▶ _Data extracts_
----------------
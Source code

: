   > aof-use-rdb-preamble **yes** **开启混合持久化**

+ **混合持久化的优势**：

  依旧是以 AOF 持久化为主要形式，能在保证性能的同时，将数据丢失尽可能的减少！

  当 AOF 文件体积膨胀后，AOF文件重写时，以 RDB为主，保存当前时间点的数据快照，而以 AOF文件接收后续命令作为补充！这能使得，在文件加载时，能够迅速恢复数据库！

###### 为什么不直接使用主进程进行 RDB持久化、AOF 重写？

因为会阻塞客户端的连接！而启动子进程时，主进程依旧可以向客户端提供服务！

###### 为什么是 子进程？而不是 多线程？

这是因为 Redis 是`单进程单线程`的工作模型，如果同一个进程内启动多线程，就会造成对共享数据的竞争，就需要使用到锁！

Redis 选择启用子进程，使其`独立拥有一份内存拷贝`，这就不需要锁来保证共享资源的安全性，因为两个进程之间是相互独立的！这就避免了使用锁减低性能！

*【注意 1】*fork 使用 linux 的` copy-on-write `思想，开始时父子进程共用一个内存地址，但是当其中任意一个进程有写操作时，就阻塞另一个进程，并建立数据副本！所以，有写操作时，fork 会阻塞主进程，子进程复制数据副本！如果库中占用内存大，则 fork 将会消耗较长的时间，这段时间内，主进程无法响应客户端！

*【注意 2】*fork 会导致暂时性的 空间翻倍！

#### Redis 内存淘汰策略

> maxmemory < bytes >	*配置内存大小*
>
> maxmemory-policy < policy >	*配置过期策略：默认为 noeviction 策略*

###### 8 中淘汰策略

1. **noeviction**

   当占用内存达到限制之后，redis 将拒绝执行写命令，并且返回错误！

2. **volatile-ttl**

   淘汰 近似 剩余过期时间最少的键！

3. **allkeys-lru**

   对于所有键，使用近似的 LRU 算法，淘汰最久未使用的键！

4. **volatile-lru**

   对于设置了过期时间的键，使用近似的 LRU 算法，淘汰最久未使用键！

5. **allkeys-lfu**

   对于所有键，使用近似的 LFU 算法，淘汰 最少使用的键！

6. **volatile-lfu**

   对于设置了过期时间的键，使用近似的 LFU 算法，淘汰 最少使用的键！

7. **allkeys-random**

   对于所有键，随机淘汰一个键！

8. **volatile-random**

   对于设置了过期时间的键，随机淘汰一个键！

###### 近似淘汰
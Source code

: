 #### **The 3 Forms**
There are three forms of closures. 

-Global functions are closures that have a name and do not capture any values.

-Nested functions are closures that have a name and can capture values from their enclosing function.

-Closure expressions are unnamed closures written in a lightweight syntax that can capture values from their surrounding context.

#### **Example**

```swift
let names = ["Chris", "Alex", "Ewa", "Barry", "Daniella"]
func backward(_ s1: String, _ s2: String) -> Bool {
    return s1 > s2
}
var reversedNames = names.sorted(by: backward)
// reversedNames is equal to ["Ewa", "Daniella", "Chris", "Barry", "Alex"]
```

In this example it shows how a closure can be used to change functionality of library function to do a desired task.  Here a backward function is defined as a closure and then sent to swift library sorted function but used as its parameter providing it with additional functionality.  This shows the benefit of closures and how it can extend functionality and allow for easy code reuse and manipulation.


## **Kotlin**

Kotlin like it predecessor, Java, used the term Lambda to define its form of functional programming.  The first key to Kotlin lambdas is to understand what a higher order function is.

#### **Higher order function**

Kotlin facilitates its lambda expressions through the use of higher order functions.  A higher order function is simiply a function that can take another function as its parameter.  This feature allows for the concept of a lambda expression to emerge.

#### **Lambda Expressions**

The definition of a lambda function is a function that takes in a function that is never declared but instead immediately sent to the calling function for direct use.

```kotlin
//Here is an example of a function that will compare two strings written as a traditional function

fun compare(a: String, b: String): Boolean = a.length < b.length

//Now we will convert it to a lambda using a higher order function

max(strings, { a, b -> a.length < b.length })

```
----------------
▶ _What is being asked_
The lines above from the one with "对于设置了过期时间的键，随机淘汰一个键！" through the one with "-Global functions are" are to be duplicated exactly, ends included, with nothing added.

▶ _Answer to this problem_
   对于设置了过期时间的键，随机淘汰一个键！

###### 近似淘汰
Source code

: #### **The 3 Forms**
There are three forms of closures. 

-Global functions are closures that have a name and do not capture any values.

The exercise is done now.